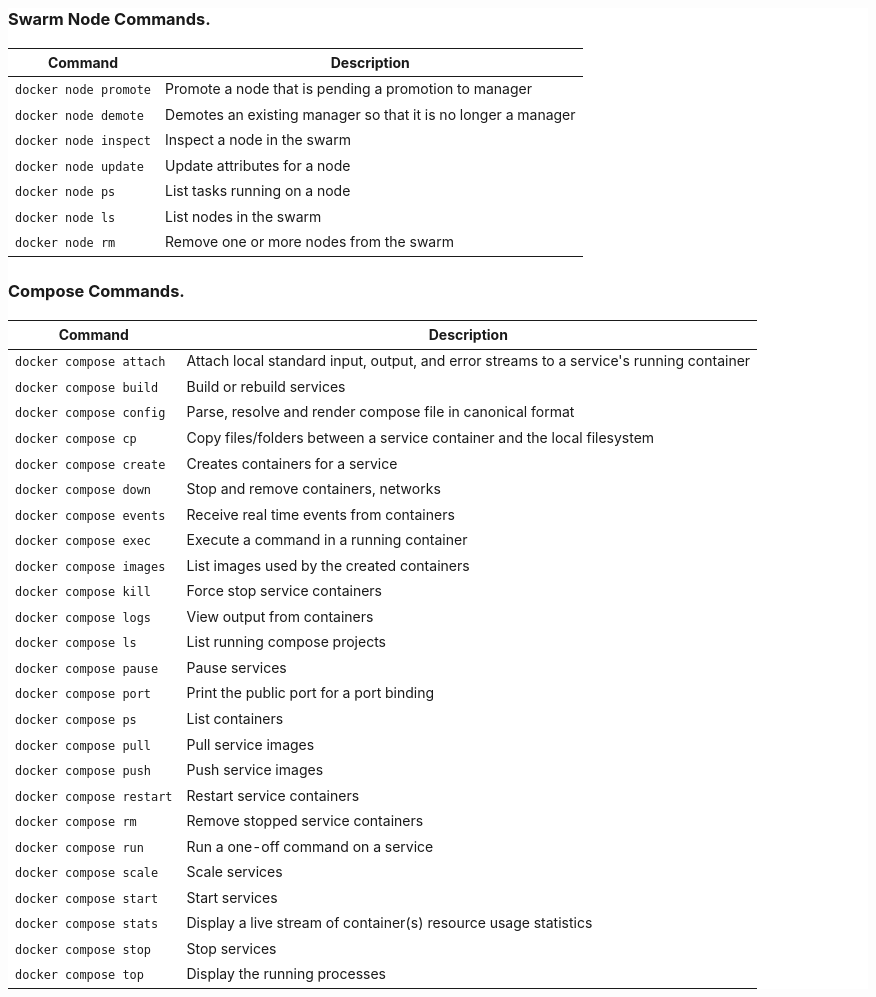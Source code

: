 ### Swarm Node Commands.

| Command | Description |
| --- | --- |
| `docker node promote` | Promote a node that is pending a promotion to manager |
| `docker node demote` | Demotes an existing manager so that it is no longer a manager |
| `docker node inspect` | Inspect a node in the swarm |
| `docker node update` | Update attributes for a node |
| `docker node ps` | List tasks running on a node |
| `docker node ls` | List nodes in the swarm |
| `docker node rm` | Remove one or more nodes from the swarm |

### Compose Commands.

| Command | Description |
| --- | --- |
| `docker compose attach` | Attach local standard input, output, and error streams to a service's running container |
| `docker compose build` | Build or rebuild services |
| `docker compose config` | Parse, resolve and render compose file in canonical format |
| `docker compose cp` | Copy files/folders between a service container and the local filesystem |
| `docker compose create` | Creates containers for a service |
| `docker compose down` | Stop and remove containers, networks |
| `docker compose events` | Receive real time events from containers |
| `docker compose exec` | Execute a command in a running container |
| `docker compose images` | List images used by the created containers |
| `docker compose kill` | Force stop service containers |
| `docker compose logs` | View output from containers |
| `docker compose ls` | List running compose projects |
| `docker compose pause` | Pause services |
| `docker compose port` | Print the public port for a port binding |
| `docker compose ps` | List containers |
| `docker compose pull` | Pull service images |
| `docker compose push` | Push service images |
| `docker compose restart` | Restart service containers |
| `docker compose rm` | Remove stopped service containers |
| `docker compose run` | Run a one-off command on a service |
| `docker compose scale` | Scale services |
| `docker compose start` | Start services |
| `docker compose stats` | Display a live stream of container(s) resource usage statistics |
| `docker compose stop` | Stop services |
| `docker compose top` | Display the running processes |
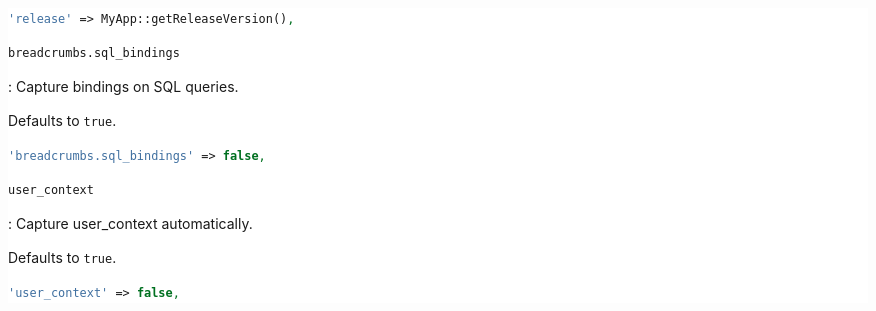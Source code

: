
   ```php
  'release' => MyApp::getReleaseVersion(),
  ```

`breadcrumbs.sql_bindings`

: Capture bindings on SQL queries.

  Defaults to `true`.

  ```php
  'breadcrumbs.sql_bindings' => false,
  ```

`user_context`

: Capture user_context automatically.

  Defaults to `true`.

  ```php
  'user_context' => false,
  ```
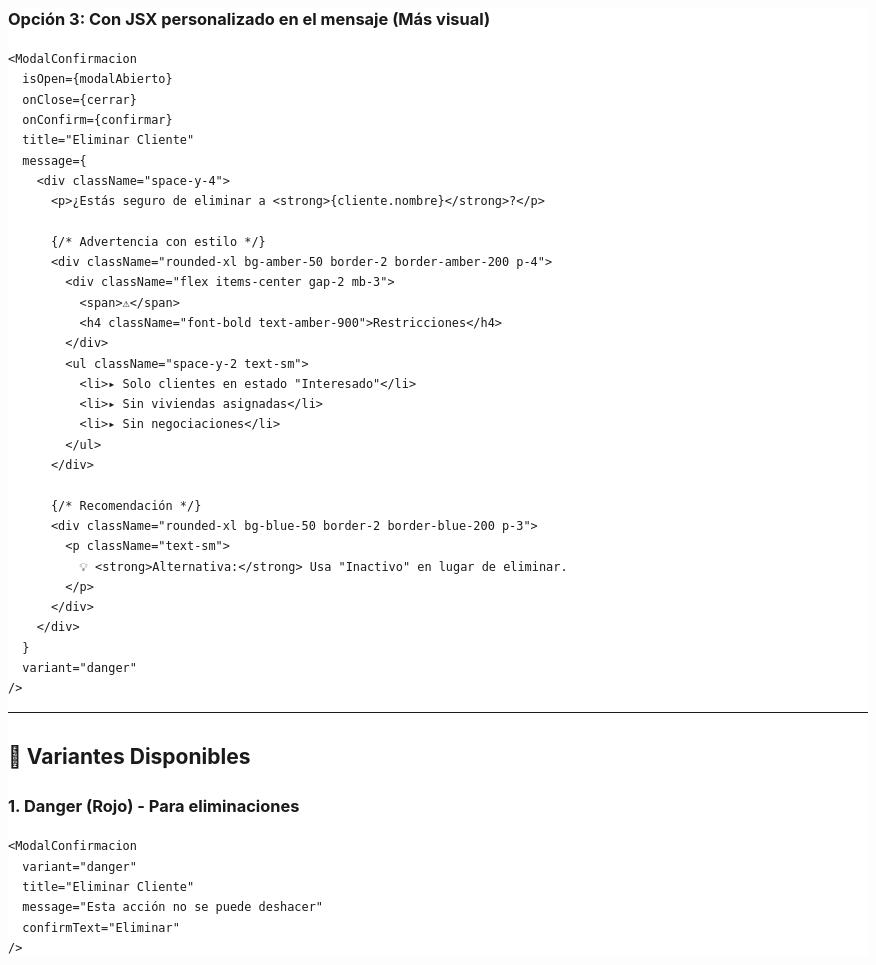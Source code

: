 
### **Opción 3: Con JSX personalizado en el mensaje** (Más visual)

```tsx
<ModalConfirmacion
  isOpen={modalAbierto}
  onClose={cerrar}
  onConfirm={confirmar}
  title="Eliminar Cliente"
  message={
    <div className="space-y-4">
      <p>¿Estás seguro de eliminar a <strong>{cliente.nombre}</strong>?</p>

      {/* Advertencia con estilo */}
      <div className="rounded-xl bg-amber-50 border-2 border-amber-200 p-4">
        <div className="flex items-center gap-2 mb-3">
          <span>⚠️</span>
          <h4 className="font-bold text-amber-900">Restricciones</h4>
        </div>
        <ul className="space-y-2 text-sm">
          <li>▸ Solo clientes en estado "Interesado"</li>
          <li>▸ Sin viviendas asignadas</li>
          <li>▸ Sin negociaciones</li>
        </ul>
      </div>

      {/* Recomendación */}
      <div className="rounded-xl bg-blue-50 border-2 border-blue-200 p-3">
        <p className="text-sm">
          💡 <strong>Alternativa:</strong> Usa "Inactivo" en lugar de eliminar.
        </p>
      </div>
    </div>
  }
  variant="danger"
/>
```

---

## 🎨 Variantes Disponibles

### 1. **Danger** (Rojo) - Para eliminaciones

```tsx
<ModalConfirmacion
  variant="danger"
  title="Eliminar Cliente"
  message="Esta acción no se puede deshacer"
  confirmText="Eliminar"
/>
```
============================================================
WHAT YOU ARE ASKED TO DO: What is asked for is an exact copy of the lines above from the one containing "node in the swarm |" through the one containing "### Compose Commands.", and only those.

RESULT OF THE TASK:
| `docker node inspect` | Inspect a node in the swarm |
| `docker node update` | Update attributes for a node |
| `docker node ps` | List tasks running on a node |
| `docker node ls` | List nodes in the swarm |
| `docker node rm` | Remove one or more nodes from the swarm |

### Compose Commands.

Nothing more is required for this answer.